Task directions ▸ Each line of the records that holds "Comment" should be shown in full.
═══
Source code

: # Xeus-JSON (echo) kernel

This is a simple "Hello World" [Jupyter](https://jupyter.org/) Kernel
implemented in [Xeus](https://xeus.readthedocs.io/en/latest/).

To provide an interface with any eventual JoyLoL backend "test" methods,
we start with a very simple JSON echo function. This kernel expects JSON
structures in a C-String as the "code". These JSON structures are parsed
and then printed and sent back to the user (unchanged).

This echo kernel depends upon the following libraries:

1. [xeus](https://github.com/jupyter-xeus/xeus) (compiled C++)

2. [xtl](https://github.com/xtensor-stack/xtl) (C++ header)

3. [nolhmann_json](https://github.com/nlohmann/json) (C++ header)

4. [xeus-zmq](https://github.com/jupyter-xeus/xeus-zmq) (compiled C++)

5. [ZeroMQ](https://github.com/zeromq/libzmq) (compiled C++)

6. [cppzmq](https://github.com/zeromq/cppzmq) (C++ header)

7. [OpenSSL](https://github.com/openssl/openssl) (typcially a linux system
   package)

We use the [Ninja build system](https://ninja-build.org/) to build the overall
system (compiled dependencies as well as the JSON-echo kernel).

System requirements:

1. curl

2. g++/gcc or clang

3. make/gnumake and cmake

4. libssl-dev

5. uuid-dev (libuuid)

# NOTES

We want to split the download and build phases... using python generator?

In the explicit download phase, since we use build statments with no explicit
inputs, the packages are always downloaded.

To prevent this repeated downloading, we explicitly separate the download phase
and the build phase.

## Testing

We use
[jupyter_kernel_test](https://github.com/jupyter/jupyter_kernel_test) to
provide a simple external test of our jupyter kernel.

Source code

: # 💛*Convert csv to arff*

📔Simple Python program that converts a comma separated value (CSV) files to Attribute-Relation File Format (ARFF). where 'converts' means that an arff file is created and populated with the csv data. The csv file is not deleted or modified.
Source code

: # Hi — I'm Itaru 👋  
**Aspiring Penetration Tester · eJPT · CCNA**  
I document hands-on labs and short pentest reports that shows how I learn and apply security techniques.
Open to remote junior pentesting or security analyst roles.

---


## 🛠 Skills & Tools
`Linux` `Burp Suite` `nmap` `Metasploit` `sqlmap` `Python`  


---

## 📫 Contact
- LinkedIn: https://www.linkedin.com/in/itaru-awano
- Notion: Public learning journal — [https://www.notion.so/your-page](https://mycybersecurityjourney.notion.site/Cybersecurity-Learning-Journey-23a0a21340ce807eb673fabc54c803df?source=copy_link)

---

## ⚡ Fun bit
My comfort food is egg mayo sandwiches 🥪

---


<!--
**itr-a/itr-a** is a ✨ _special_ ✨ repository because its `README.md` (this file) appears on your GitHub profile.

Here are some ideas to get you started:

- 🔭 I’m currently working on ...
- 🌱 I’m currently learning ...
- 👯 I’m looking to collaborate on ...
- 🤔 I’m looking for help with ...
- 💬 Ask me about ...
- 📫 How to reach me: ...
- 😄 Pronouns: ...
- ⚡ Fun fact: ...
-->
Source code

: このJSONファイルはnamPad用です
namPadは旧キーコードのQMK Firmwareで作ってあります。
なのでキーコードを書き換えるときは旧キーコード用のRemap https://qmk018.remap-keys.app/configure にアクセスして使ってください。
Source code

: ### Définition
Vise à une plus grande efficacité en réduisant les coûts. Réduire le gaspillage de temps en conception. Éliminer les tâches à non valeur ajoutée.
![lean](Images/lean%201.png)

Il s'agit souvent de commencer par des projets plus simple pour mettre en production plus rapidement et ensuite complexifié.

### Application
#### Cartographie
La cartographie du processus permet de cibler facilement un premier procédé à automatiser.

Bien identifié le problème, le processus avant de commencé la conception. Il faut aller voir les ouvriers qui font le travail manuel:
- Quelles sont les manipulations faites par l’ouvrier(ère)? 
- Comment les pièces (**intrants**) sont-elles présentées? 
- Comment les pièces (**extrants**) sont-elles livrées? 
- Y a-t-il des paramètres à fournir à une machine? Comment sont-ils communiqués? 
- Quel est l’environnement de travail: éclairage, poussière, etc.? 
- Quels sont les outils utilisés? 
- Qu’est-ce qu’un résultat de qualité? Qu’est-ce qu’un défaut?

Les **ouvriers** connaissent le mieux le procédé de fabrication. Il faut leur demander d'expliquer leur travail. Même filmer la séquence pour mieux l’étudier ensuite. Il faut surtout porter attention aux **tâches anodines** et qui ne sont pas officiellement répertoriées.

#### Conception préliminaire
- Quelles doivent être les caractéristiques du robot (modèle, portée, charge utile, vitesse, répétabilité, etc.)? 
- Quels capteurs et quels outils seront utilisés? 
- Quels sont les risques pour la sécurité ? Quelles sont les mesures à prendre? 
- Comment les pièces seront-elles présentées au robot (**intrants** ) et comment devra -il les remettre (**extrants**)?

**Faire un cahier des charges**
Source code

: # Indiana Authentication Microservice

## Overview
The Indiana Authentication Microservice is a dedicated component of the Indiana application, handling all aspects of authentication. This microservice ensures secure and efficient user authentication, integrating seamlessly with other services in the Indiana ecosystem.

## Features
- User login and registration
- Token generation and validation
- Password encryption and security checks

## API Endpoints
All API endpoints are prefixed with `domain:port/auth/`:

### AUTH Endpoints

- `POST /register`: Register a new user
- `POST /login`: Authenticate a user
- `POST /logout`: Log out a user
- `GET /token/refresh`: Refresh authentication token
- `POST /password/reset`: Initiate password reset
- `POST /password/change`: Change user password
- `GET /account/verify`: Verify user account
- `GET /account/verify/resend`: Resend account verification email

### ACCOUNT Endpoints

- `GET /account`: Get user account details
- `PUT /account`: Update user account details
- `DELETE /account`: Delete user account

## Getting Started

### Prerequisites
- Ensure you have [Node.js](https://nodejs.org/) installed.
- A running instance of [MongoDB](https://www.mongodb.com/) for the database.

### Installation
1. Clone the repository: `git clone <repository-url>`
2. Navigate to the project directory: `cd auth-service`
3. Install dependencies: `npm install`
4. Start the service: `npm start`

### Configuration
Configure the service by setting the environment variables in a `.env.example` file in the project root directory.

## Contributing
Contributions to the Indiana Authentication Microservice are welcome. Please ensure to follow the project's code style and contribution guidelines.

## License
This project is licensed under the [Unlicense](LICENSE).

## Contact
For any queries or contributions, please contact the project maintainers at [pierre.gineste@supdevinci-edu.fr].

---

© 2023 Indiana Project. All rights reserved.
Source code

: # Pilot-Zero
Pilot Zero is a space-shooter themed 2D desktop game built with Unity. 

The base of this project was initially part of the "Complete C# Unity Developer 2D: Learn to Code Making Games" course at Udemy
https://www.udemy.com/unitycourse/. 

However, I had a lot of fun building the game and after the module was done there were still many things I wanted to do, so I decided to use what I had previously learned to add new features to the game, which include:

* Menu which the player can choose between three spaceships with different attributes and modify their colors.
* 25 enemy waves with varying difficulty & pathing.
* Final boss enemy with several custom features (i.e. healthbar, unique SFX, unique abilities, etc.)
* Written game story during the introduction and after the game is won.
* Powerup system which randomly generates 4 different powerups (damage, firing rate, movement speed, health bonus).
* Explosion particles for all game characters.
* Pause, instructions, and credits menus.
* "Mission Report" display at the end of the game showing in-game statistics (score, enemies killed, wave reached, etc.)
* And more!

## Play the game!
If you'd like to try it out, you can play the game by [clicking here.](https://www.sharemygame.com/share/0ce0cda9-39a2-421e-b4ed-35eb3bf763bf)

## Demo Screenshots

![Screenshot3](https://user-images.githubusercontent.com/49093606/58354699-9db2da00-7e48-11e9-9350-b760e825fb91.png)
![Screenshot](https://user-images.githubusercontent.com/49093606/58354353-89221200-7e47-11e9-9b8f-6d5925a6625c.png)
═══
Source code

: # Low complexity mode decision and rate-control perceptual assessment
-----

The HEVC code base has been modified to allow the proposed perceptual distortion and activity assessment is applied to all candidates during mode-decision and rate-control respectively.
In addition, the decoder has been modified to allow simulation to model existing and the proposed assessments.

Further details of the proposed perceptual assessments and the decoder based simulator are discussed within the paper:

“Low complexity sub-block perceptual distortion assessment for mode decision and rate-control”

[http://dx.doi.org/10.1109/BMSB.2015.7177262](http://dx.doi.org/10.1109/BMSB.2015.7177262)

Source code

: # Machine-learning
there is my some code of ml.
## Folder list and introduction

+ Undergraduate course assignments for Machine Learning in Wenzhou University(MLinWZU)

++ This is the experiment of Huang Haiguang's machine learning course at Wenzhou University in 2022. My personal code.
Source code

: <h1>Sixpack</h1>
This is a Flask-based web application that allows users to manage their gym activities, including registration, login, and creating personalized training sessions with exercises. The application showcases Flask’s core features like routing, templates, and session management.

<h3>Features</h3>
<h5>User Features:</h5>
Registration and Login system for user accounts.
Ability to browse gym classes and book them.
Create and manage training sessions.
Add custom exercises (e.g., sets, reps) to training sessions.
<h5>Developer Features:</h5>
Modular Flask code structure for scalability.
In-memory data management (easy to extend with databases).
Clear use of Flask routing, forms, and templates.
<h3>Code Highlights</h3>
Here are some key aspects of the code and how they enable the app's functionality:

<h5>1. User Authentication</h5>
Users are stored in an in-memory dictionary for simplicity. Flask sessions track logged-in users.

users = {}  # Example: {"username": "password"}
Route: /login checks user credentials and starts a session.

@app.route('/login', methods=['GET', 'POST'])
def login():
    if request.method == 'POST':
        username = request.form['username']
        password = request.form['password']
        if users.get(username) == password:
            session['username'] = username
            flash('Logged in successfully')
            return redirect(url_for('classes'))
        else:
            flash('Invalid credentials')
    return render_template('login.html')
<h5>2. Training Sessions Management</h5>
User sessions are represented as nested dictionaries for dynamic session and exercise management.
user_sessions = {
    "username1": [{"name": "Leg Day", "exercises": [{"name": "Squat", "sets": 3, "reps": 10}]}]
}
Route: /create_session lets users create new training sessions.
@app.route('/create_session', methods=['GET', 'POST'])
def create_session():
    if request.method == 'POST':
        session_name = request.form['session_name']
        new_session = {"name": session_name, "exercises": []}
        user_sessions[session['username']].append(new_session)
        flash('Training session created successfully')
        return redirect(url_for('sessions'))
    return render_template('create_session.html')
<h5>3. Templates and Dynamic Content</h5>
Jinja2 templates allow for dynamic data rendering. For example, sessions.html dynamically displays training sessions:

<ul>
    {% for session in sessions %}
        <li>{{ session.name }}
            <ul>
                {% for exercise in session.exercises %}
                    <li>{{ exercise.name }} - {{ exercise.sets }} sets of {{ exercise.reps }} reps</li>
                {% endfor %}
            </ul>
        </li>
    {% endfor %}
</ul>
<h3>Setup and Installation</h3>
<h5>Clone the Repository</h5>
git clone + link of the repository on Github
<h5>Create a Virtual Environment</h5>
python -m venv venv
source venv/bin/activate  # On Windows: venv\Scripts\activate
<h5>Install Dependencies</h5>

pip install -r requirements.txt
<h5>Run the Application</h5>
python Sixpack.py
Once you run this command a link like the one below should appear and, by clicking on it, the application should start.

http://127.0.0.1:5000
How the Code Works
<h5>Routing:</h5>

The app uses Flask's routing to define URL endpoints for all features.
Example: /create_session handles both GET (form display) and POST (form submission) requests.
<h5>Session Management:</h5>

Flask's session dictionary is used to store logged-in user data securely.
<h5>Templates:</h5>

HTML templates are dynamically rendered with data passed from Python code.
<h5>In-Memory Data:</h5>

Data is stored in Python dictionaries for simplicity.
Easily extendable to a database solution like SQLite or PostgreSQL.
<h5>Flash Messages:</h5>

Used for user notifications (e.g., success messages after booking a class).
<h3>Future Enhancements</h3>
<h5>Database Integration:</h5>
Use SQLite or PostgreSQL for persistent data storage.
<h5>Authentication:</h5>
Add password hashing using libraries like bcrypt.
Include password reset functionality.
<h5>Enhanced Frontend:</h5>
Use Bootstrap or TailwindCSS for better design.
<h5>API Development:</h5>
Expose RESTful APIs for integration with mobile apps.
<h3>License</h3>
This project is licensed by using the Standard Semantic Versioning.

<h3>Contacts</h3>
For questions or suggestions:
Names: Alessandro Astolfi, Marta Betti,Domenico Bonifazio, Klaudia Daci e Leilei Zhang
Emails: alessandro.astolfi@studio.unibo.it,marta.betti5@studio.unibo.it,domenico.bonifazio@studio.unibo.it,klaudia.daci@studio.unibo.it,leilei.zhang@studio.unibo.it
═══
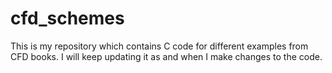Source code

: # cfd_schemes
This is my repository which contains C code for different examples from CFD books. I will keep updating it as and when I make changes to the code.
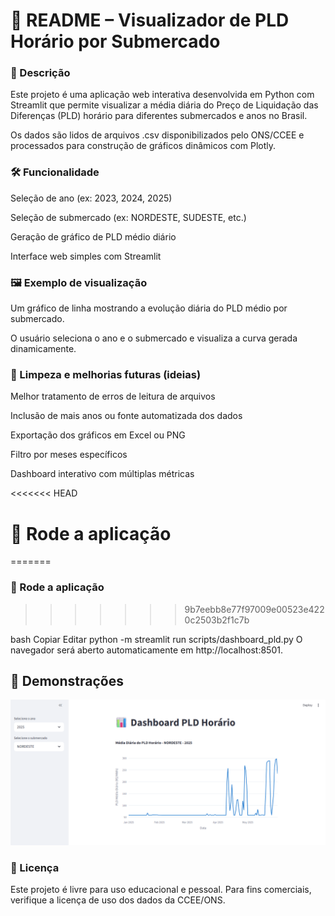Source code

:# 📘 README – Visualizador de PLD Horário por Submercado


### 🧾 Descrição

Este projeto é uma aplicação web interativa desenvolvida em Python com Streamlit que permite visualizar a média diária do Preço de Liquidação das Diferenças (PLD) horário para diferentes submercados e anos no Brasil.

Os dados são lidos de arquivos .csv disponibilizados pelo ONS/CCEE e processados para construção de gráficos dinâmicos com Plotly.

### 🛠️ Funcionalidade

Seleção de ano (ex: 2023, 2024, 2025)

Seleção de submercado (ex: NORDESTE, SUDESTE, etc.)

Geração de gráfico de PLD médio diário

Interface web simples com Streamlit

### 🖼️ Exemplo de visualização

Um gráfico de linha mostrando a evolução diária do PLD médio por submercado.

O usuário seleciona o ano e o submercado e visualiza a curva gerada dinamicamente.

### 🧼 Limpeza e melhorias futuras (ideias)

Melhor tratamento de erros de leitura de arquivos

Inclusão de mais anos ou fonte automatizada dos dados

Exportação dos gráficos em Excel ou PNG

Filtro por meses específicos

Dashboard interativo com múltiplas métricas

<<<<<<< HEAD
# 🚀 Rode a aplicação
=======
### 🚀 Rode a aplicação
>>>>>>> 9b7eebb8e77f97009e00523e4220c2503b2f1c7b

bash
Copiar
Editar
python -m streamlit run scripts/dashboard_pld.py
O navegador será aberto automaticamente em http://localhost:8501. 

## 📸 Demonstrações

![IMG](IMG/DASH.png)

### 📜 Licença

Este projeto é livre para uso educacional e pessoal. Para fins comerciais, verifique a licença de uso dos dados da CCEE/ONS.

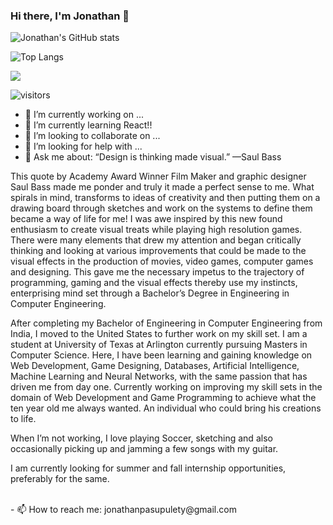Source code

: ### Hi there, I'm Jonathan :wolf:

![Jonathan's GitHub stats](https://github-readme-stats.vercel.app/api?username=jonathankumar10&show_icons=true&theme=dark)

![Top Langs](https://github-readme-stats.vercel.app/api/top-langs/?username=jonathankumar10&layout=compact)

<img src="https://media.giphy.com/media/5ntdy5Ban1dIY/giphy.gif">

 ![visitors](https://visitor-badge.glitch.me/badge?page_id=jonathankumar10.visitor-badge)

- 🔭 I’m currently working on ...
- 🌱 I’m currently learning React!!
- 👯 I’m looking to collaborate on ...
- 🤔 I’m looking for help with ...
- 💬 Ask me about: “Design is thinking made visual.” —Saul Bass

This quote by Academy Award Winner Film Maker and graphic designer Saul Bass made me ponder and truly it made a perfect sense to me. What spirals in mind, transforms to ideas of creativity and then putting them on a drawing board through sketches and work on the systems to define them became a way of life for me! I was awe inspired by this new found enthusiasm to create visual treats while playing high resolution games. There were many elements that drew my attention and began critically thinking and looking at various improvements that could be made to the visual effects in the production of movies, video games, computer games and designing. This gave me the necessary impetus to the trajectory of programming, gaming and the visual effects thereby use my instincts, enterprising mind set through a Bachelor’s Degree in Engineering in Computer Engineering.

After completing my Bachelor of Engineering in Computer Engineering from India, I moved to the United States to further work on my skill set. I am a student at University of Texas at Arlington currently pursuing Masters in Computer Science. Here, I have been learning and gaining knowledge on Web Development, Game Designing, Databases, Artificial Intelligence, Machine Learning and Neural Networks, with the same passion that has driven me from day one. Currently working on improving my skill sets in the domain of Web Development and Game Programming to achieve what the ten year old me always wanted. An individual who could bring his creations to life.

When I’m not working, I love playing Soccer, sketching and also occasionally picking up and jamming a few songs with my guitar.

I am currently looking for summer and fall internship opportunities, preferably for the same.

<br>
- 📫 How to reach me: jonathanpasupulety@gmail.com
═══
Output ▸
- Comment les pièces (**intrants**) sont-elles présentées? 
- Comment les pièces (**extrants**) sont-elles livrées? 
- Y a-t-il des paramètres à fournir à une machine? Comment sont-ils communiqués? 
- Comment les pièces seront-elles présentées au robot (**intrants** ) et comment devra -il les remettre (**extrants**)?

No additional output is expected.